Dante en ojotas

Dante en ojotas

el camino de un hombre que ha perdido todo.

28 Agosto 2022

NOVELA
PASAR EL INFIERNILLO
PABLO DONZELLI
(La Papa/Libros Tucumán)

¿Quién no ha sido derrotado por la vida alguna vez? Pablo Donzelli ha elegido narrar el camino de Camilo, el derrotado, el que ha perdido todo o casi todo. Su novela Pasar el Infiernillo es, en este sentido, una novela de iniciación en la derrota. Camilo escucha, sigue los latidos de su viaje, escucha, sueña, camina, y no llega a ninguna parte. En todo caso, lo que importa es el trayecto, el deambular sin rumbo. Acaso el sinsentido sea el objeto que dispara el viaje.

Camilo sale de su casa, asciende valles, corta quebradas, atraviesa una selva selva (como le llama el anciano de la Logia de corazones rotos), se salva de la doble selva luego de la lluvia y llega (¿es el fin?) al pueblo con la plaza. Los caminos de Camilo son los tramos de una anhelada iniciación. Como el personaje Dante de la Divina Comedia, el Camilo de Pasar el Infiernillo recorre las etapas de un infierno simbólico. Las torturas, los golpes, los roces de las caídas, se acumulan en el cuerpo y en el ego. En “la mitad del camino de la vida”, Camilo se topa con un anciano, con un versificador de décimas, con una mujer generosa (acaso una mujer ángel que no es Beatrice), unos trabajos para hacer, un muchacho que le pide que no se vaya, un trapecista con el perfil más cercano a Leonardo Favio que a Kafka. En los caminos, los desafíos se acumulan. Pero Camilo sabe -o presiente- que lo definitorio de su vida no está en la selva selva sino en la selva interior, acaso la “selva oscura” de Dante Alighieri.

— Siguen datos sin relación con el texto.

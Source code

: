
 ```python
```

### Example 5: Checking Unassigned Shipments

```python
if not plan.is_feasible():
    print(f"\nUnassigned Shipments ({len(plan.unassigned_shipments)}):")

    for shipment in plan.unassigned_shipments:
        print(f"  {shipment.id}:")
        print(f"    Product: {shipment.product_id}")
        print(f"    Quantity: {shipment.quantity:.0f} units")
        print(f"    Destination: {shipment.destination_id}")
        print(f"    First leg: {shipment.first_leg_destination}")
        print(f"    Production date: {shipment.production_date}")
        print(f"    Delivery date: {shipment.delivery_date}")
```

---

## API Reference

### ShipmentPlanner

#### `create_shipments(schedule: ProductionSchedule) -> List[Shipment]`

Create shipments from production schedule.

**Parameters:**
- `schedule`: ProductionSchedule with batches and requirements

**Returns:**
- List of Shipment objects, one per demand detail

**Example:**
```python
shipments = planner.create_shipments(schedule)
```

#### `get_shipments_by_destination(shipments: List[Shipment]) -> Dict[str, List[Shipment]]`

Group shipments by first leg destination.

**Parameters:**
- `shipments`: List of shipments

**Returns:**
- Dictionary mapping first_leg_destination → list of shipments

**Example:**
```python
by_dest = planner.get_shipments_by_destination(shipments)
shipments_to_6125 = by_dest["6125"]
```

En diálogos epifánicos -quizás- pareciera que Camilo alcanza un trozo de sentido. Ignacio, el que tiene el calzado hecho con restos de ruedas de autos, le cuenta su experiencia con el dolor: “Los que estamos aquí hemos decidido vivir en paz, nos rompieron el corazón y no estamos dispuestos a que lo vuelvan a hacer…”

El anciano que ha fundado la “Logia de Corazones Rotos” le explica cómo hace para sobrevivir a la muerte de su mujer amada: “Me convertí en un guardián de esa sonrisa que está alojada intacta en mi memoria”.

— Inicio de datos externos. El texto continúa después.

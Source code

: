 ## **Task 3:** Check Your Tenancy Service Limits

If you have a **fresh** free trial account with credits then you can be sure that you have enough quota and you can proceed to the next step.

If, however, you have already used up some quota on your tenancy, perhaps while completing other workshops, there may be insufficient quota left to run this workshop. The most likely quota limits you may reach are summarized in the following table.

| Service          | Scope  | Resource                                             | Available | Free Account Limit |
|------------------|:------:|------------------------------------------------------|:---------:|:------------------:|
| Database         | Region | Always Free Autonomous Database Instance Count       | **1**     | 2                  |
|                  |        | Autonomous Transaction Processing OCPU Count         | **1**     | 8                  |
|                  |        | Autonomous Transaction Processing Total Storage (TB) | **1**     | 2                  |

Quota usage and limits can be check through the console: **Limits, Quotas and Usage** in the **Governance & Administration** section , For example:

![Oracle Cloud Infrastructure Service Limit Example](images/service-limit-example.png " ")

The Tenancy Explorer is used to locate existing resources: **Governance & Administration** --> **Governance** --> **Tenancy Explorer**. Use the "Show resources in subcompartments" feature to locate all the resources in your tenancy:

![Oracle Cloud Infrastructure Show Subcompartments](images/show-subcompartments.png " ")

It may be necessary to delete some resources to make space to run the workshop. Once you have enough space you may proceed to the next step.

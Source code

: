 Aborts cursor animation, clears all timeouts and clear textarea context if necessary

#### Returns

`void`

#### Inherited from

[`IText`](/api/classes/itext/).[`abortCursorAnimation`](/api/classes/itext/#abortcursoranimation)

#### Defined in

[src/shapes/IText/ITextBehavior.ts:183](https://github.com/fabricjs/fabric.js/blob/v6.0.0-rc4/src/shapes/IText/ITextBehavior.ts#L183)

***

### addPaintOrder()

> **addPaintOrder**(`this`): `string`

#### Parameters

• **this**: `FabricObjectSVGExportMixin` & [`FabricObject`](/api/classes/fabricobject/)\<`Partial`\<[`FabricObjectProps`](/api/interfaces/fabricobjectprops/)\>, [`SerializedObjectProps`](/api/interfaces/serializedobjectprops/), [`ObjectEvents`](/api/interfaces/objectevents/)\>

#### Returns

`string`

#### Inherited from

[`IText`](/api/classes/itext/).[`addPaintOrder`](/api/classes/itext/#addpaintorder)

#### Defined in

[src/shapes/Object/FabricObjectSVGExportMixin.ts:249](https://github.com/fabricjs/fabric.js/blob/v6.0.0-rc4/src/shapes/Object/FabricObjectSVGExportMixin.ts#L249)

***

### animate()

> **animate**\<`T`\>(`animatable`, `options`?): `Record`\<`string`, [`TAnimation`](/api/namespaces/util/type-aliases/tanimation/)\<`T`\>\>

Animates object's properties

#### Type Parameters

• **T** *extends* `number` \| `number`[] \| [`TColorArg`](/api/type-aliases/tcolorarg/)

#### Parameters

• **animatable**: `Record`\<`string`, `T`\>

Camilo está atravesado por el dolor. Lo curioso -o no tanto- es que no acepte la invitación a quedarse en la Logia.

Cerca del final del libro, Chano, el médico filósofo más escéptico que él, le revela los ídolos (de Bacon), los engaños que se repiten en el tiempo, especialmente uno relacionado con el concepto de nación:  “Nos meten en la cabeza que somos todos de eso que nos muestran delimitado por unas líneas en mapas que entran en las carpetas de los que van a las escuelas. Mirá, los que deciden, decidieron abandonar el norte que, si no fuera por Belgrano, Güemes, y tantos hombres de aquí nos entregaban así como así…”

La pregunta es si Camilo puede salir de la selva oscura. A diferencia de Dante, Camilo no tiene Virgilio ni Beatrice y tampoco llega a un Paraíso. En oposición al italiano, Camilo rueda como una hoja al viento por la selva selva y su destino es incierto: el amor es ese frágil dios que lo ha expulsado del sentido y que, en una operación cruel hecha de infidelidad, lo ha sacado del desengaño. Camilo ha sido abandonado por una mujer (no hay Beatrice pía y perfecta) y no es el amor-pasión el que encuentra en la conjetural salida. Todo indica que Camilo no podrá salir, ¿acaso como ninguno de nosotros podrá hacerlo?

Indica el narrador que lo sigue muy de cerca: “Caminaba a ciegas, preocupado por lo que más de una vez había leído: que… cuando no se tenía parámetros definidos, se caminaba en círculos”. ¿El viaje de Camilo dibuja un conjunto de círculos? ¿Camilo sale de la selva selva y no saldrá de la selva oscura? Como Dante, Camilo recorre círculos pero a diferencia del italiano no sale de ellos.

No revelaré el final del viaje: no creo que el relato se defina por el punto último. Sólo diré que Camilo vive su momento de éxtasis, de mínima felicidad. Avanza como un niño por una polvorienta plaza de pueblo y en un flash sucede lo que debe suceder: el inicio de otra revelación.